Is Killing Bunnies the Inverse of Saving the Cat?

A lot of I Know This Much Is True S1E5 is taken up by flashbacks to the life of Domenico Tempesta, Dominick and Thomas’s grandfather, as Domenick reads the memoir he wrote. I don’t think this works. Maybe the misogyny isn’t overblown in historical terms, but it sort of feels like a caricature I can hardly believe.

Domenico works in a factory
Photograph by Atsushi Nishijima/HBO

Domenico is a raging asshole. There is nothing redeeming about him whatsoever. He thinks of bunnies as vermin, gets his brother killed, throws a monkey into the river in a bag full of bricks because it annoys him, and treats women like chattel. When Prosperina cursed him, I was not only all for it but actually hoping she was really a witch who could do such a thing (though the hex on future generations was probably going a bit far).

Domenico wants a son. His wife dies bearing him a daughter. I’m more confident than ever that the story is going to be that he rapes his daughter to father Thomas and Dominick. And I’m not entirely sure if I Know This Much Is True will treat this as a shocking reveal. I hope that it doesn’t, insofar as I speculated that this was the case after watching S1E1.

Rather, I think it should be a question of the impact this has on Dominick. Surely he must see it coming, too, but it is the kind of thing one would not want to believe. Reading his grandfather’s memoir has already been torturous for him, as he sees what a despicable person he’s descended from. He thinks about quitting, but Patel urges him to push forward.

Let Me Tell You Something About You You’re Not Gonna Like

In I Know This Much Is True S1E5, a number of people urge Dominick to take care of himself, from Sheffer to Patel to Dessa. After all, he has had a serious accident, but more to the point may be the question of whether he should be subverting his own interests to Thomas’s as much as he is.

His position, that he owes it to Thomas, comes out most poignantly in the scene with Dessa as he insists that you don’t just walk away from someone you love who needs you. Of course, that resonates with their own history in a way that is unfair to her, but the harder question is whether he is right, or to what extent he is—is there a line?

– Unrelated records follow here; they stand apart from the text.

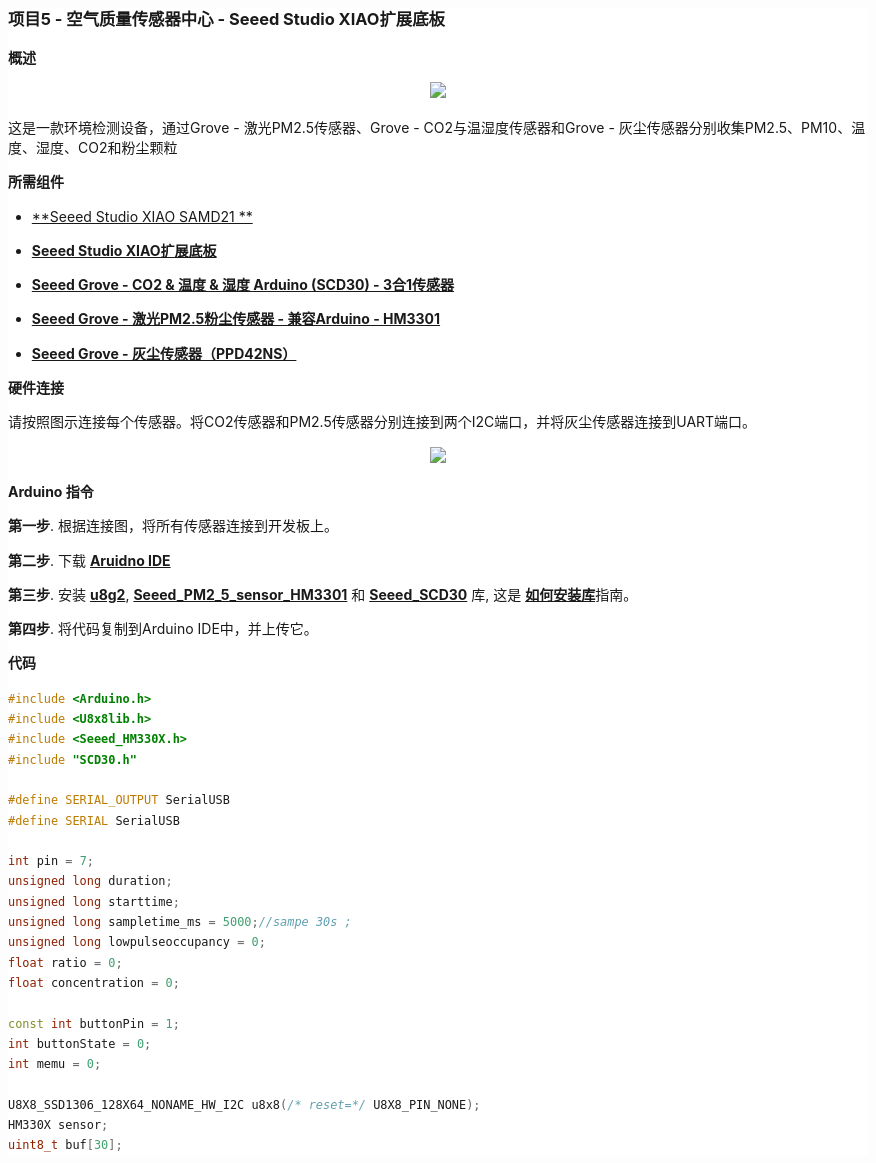 ### **项目5 - 空气质量传感器中心 - Seeed Studio XIAO扩展底板**

**概述**

<div align="center"><img width={400} src="https://files.seeedstudio.com/wiki/Seeeduino-XIAO-Expansion-Board/Big_demo/Air_Quality_Sensor_Hub/environment_detect_g.gif" /></div>

这是一款环境检测设备，通过Grove - 激光PM2.5传感器、Grove - CO2与温湿度传感器和Grove - 灰尘传感器分别收集PM2.5、PM10、温度、湿度、CO2和粉尘颗粒

**所需组件**

- [**Seeed Studio XIAO SAMD21 **](https://www.seeedstudio.com/Seeeduino-XIAO-Arduino-Microcontroller-SAMD21-Cortex-M0+-p-4426.html)

- [**Seeed Studio XIAO扩展底板**](https://www.seeedstudio.com/Seeeduino-XIAO-Expansion-board-p-4746.html)

- [**Seeed Grove - CO2 & 温度 & 湿度  Arduino (SCD30) - 3合1传感器**](https://www.hackster.io/products/buy/80471?s=BAhJIhMzNzE2NzQsUHJvamVjdAY6BkVG%0A)

- [**Seeed Grove - 激光PM2.5粉尘传感器 - 兼容Arduino - HM3301**](https://www.hackster.io/products/buy/80472?s=BAhJIhMzNzE2NzQsUHJvamVjdAY6BkVG%0A)

- [**Seeed Grove - 灰尘传感器（PPD42NS）**](https://www.hackster.io/products/buy/30140?s=BAhJIhMzNzE2NzQsUHJvamVjdAY6BkVG%0A)

**硬件连接**

请按照图示连接每个传感器。将CO2传感器和PM2.5传感器分别连接到两个I2C端口，并将灰尘传感器连接到UART端口。

<div align="center"><img width={450} src="https://files.seeedstudio.com/wiki/Seeeduino-XIAO-Expansion-Board/Big_demo/Air_Quality_Sensor_Hub/environment_detect_g.png" /></div>

**Arduino 指令**

**第一步**. 根据连接图，将所有传感器连接到开发板上。

**第二步**. 下载 [**Aruidno IDE**](https://www.arduino.cc/en/Main/software)

**第三步**. 安装 [**u8g2**](https://github.com/olikraus/U8g2_Arduino),  [**Seeed_PM2_5_sensor_HM3301**](https://github.com/Seeed-Studio/Seeed_PM2_5_sensor_HM3301) 和 [**Seeed_SCD30**](https://github.com/Seeed-Studio/Seeed_SCD30) 库, 这是 [**如何安装库**](https://wiki.seeedstudio.com/How_to_install_Arduino_Library/)指南。

**第四步**. 将代码复制到Arduino IDE中，并上传它。

**代码**

```cpp
#include <Arduino.h>
#include <U8x8lib.h>
#include <Seeed_HM330X.h>
#include "SCD30.h"

#define SERIAL_OUTPUT SerialUSB
#define SERIAL SerialUSB

int pin = 7;
unsigned long duration;
unsigned long starttime;
unsigned long sampletime_ms = 5000;//sampe 30s ;
unsigned long lowpulseoccupancy = 0;
float ratio = 0;
float concentration = 0;

const int buttonPin = 1;
int buttonState = 0;
int memu = 0;

U8X8_SSD1306_128X64_NONAME_HW_I2C u8x8(/* reset=*/ U8X8_PIN_NONE);
HM330X sensor;
uint8_t buf[30];
```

It is one thing to say that you should do everything you can to help your mentally ill loved one, but as a practical matter, things are going to be more difficult. Imagine Dominick and Thomas living together, with the former taking care of the latter. Will Dominick effectively be able to go to work? Will he be able to date? What will his life look like? And it’s not as though there would seem to be an end in sight.

Then there is the question of what it means to help. Dominick himself seems to recognize that Thomas would be better off in a place like Settle, but Settle is closing. From what we’ve seen, his idea of helping often seems to be to tell his brother to calm down. How much has changed since they wrestled and broke a chair as young adults?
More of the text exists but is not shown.